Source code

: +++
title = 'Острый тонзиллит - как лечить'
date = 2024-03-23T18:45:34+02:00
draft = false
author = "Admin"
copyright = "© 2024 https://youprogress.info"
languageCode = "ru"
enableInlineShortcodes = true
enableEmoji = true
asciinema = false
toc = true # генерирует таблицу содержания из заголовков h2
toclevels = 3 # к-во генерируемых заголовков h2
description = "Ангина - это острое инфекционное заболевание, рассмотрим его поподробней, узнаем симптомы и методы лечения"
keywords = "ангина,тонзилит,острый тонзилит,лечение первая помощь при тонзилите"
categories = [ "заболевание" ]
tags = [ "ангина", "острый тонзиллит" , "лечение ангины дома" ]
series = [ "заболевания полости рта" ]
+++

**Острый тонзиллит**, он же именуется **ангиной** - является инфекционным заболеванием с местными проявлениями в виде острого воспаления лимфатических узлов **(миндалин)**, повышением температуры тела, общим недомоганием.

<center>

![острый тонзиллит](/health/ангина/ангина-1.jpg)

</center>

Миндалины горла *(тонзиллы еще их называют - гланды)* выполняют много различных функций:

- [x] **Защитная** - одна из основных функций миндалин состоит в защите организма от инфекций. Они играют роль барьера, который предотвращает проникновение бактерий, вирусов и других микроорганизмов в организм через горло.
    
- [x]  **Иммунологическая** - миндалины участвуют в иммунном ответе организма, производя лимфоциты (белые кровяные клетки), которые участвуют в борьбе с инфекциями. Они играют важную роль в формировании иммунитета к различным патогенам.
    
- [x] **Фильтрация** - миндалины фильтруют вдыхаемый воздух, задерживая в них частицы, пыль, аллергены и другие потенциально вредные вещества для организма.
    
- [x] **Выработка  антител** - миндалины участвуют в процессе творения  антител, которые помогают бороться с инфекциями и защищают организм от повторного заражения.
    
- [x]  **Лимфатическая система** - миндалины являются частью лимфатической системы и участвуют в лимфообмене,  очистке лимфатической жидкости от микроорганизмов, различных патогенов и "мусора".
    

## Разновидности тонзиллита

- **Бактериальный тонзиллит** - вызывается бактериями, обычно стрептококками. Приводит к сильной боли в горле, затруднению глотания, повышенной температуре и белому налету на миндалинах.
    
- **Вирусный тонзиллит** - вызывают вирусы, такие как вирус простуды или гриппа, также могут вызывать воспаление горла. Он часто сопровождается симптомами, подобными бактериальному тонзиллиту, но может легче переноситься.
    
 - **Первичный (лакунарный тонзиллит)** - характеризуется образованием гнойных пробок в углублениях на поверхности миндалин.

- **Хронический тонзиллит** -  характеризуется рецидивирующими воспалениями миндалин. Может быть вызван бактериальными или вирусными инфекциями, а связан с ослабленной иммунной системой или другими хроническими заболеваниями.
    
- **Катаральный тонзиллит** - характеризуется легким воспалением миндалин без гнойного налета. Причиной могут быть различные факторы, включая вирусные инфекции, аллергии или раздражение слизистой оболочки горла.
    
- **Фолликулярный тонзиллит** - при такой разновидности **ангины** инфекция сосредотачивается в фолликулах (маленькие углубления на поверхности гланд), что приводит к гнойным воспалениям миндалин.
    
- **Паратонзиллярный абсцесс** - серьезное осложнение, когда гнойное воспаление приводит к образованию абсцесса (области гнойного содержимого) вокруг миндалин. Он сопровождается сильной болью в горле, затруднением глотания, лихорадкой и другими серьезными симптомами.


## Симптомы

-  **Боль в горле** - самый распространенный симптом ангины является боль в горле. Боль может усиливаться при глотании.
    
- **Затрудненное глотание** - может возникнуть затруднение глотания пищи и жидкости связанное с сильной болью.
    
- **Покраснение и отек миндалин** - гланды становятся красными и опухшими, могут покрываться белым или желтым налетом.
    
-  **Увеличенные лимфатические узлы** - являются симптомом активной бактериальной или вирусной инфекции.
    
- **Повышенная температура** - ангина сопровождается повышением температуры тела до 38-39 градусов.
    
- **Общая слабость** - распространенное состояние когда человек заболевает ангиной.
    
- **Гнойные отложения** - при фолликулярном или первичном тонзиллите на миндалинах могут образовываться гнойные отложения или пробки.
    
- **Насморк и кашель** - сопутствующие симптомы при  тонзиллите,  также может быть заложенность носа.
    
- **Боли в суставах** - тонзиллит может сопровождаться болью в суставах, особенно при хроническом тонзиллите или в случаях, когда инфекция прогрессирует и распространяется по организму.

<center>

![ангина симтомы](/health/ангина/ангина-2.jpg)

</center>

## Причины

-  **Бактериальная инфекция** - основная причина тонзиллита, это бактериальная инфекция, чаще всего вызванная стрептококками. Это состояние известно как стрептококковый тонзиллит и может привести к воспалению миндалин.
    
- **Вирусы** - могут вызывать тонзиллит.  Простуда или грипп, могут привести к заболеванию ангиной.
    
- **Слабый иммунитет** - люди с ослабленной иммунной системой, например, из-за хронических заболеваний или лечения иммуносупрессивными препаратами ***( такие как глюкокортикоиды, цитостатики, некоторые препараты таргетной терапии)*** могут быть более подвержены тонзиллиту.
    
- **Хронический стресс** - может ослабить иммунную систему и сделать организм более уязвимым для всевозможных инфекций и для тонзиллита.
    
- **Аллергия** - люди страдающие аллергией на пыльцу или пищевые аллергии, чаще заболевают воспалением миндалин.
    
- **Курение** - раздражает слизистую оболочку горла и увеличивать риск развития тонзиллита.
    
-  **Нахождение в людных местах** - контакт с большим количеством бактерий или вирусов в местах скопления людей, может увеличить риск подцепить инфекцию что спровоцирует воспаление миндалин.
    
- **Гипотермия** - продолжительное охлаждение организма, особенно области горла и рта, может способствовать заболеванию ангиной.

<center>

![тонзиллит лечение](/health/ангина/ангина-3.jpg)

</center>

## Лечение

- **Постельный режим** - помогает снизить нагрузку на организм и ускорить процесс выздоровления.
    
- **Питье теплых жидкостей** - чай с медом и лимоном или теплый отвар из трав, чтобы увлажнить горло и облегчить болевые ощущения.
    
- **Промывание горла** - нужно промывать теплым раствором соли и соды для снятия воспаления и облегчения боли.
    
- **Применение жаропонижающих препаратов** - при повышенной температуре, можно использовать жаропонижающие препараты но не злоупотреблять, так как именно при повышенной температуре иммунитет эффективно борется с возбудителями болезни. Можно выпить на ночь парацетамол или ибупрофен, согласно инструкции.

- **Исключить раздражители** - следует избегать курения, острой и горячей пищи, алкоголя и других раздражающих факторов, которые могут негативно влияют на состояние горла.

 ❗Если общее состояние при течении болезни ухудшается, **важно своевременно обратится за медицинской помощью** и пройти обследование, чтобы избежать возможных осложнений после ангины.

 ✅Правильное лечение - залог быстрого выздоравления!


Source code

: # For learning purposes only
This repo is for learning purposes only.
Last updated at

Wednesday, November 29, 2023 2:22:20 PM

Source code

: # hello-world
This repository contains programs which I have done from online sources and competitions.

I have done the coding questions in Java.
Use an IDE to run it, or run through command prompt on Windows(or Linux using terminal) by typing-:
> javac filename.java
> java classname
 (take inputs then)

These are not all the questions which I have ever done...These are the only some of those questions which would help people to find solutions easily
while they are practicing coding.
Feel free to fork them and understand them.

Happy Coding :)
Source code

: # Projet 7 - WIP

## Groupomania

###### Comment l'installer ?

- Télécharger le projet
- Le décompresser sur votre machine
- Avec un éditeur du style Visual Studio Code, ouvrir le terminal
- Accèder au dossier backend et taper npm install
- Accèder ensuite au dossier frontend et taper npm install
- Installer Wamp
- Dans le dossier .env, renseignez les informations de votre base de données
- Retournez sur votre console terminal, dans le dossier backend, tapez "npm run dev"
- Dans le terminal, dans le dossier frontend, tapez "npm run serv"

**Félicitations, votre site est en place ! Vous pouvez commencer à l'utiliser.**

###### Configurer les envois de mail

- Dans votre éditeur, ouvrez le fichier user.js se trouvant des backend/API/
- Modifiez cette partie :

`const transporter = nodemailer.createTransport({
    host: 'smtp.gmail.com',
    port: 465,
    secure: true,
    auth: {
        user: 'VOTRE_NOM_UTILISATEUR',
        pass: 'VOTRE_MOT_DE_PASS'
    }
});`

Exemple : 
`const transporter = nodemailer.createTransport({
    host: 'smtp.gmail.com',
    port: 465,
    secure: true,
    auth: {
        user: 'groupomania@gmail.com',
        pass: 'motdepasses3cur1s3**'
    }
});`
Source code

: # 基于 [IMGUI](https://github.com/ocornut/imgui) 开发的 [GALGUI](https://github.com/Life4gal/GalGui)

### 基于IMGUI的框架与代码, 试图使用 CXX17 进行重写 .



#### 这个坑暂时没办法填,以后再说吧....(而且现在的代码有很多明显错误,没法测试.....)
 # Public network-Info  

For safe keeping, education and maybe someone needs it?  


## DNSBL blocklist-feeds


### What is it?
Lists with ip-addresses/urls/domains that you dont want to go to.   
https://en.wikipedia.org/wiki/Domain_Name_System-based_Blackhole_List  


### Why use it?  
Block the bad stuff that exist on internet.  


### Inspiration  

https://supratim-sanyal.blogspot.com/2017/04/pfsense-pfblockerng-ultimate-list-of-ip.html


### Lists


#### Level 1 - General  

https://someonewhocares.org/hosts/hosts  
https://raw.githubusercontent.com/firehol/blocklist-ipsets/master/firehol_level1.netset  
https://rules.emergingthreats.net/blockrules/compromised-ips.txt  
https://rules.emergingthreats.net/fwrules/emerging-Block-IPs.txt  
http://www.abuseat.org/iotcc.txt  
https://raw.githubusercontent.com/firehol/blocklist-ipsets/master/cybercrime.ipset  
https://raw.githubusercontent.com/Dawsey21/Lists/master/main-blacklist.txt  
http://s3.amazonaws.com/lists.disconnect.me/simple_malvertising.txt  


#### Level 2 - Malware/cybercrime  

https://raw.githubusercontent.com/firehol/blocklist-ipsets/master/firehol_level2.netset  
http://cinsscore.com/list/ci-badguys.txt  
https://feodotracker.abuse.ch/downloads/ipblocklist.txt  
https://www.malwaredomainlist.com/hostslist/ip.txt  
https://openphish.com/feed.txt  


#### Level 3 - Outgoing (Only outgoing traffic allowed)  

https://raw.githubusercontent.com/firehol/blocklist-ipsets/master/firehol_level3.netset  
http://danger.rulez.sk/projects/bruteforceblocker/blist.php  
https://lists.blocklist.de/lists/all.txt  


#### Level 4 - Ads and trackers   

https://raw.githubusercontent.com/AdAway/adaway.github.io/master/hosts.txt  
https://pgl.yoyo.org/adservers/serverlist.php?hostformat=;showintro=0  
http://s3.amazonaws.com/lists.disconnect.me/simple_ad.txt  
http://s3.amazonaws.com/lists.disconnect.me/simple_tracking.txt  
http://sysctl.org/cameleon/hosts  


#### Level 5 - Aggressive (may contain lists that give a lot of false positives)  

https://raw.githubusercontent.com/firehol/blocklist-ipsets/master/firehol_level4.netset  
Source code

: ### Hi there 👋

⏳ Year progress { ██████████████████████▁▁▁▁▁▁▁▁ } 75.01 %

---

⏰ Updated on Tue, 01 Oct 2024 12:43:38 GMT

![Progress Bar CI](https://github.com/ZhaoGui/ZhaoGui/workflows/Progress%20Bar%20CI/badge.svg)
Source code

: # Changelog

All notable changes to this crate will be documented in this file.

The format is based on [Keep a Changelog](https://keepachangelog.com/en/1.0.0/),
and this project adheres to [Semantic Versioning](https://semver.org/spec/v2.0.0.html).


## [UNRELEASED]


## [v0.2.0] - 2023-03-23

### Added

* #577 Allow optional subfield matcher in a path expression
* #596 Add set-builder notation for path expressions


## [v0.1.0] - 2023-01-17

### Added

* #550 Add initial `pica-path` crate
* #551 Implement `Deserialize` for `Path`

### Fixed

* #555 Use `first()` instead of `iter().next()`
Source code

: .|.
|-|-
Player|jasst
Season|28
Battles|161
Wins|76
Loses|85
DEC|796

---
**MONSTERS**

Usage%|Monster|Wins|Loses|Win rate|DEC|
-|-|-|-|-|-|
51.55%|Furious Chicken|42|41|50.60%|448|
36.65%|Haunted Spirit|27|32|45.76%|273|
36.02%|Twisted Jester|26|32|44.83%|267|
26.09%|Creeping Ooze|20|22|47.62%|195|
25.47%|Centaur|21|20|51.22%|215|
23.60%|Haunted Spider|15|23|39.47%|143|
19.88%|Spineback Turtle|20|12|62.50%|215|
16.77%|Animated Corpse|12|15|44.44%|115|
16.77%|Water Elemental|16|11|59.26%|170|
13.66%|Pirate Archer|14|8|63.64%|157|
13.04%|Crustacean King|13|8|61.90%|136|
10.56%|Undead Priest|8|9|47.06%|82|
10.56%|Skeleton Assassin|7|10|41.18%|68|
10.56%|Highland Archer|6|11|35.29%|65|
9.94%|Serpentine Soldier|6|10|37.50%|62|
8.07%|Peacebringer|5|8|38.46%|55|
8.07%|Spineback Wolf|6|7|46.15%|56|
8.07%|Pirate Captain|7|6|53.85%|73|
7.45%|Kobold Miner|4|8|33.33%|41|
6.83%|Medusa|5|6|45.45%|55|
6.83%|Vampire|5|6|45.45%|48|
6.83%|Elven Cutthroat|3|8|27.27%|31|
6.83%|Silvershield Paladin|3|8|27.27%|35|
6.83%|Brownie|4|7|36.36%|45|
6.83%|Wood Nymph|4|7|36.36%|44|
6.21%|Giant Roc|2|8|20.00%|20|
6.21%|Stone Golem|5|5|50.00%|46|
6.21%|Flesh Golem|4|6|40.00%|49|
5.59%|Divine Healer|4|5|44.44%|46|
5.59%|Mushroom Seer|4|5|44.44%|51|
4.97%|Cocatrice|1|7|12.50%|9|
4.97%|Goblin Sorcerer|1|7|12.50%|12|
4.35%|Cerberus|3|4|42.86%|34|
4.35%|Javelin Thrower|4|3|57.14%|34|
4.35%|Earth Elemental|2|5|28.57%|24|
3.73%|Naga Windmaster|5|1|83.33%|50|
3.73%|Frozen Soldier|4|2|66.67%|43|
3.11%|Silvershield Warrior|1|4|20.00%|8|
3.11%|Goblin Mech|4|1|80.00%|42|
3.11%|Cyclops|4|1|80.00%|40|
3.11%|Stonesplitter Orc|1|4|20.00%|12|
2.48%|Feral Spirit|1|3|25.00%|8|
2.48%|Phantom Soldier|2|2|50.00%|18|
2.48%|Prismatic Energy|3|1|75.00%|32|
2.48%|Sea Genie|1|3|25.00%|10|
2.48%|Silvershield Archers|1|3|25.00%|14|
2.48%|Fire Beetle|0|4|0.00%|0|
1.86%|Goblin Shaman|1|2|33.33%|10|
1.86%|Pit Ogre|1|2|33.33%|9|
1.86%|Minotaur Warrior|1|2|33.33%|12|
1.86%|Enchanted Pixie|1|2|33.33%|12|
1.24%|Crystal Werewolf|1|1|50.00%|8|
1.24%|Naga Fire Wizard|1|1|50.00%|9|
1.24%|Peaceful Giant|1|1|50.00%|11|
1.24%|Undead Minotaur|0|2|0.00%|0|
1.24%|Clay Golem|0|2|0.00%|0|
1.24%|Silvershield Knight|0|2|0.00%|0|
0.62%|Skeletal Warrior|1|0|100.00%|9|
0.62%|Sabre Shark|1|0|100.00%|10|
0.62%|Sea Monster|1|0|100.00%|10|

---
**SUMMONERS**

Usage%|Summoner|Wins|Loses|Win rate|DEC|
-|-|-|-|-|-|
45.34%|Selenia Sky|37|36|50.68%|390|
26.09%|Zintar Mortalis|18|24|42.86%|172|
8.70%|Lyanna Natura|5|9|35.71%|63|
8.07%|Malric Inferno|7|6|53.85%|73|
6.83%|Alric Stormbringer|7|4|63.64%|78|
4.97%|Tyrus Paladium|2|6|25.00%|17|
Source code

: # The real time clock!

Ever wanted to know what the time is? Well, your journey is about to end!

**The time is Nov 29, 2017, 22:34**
□ □ □ □
◆ What you are asked to do ◆
Output the records above exactly, from their first line through the line that contains "- [x] **Защитная**", and add nothing.

◆ Answer for the task ◆
Source code

: +++
title = 'Острый тонзиллит - как лечить'
date = 2024-03-23T18:45:34+02:00
draft = false
author = "Admin"
copyright = "© 2024 https://youprogress.info"
languageCode = "ru"
enableInlineShortcodes = true
enableEmoji = true
asciinema = false
toc = true # генерирует таблицу содержания из заголовков h2
toclevels = 3 # к-во генерируемых заголовков h2
description = "Ангина - это острое инфекционное заболевание, рассмотрим его поподробней, узнаем симптомы и методы лечения"
keywords = "ангина,тонзилит,острый тонзилит,лечение первая помощь при тонзилите"
categories = [ "заболевание" ]
tags = [ "ангина", "острый тонзиллит" , "лечение ангины дома" ]
series = [ "заболевания полости рта" ]
+++

**Острый тонзиллит**, он же именуется **ангиной** - является инфекционным заболеванием с местными проявлениями в виде острого воспаления лимфатических узлов **(миндалин)**, повышением температуры тела, общим недомоганием.

<center>

![острый тонзиллит](/health/ангина/ангина-1.jpg)

</center>

Миндалины горла *(тонзиллы еще их называют - гланды)* выполняют много различных функций:

- [x] **Защитная** - одна из основных функций миндалин состоит в защите организма от инфекций. Они играют роль барьера, который предотвращает проникновение бактерий, вирусов и других микроорганизмов в организм через горло.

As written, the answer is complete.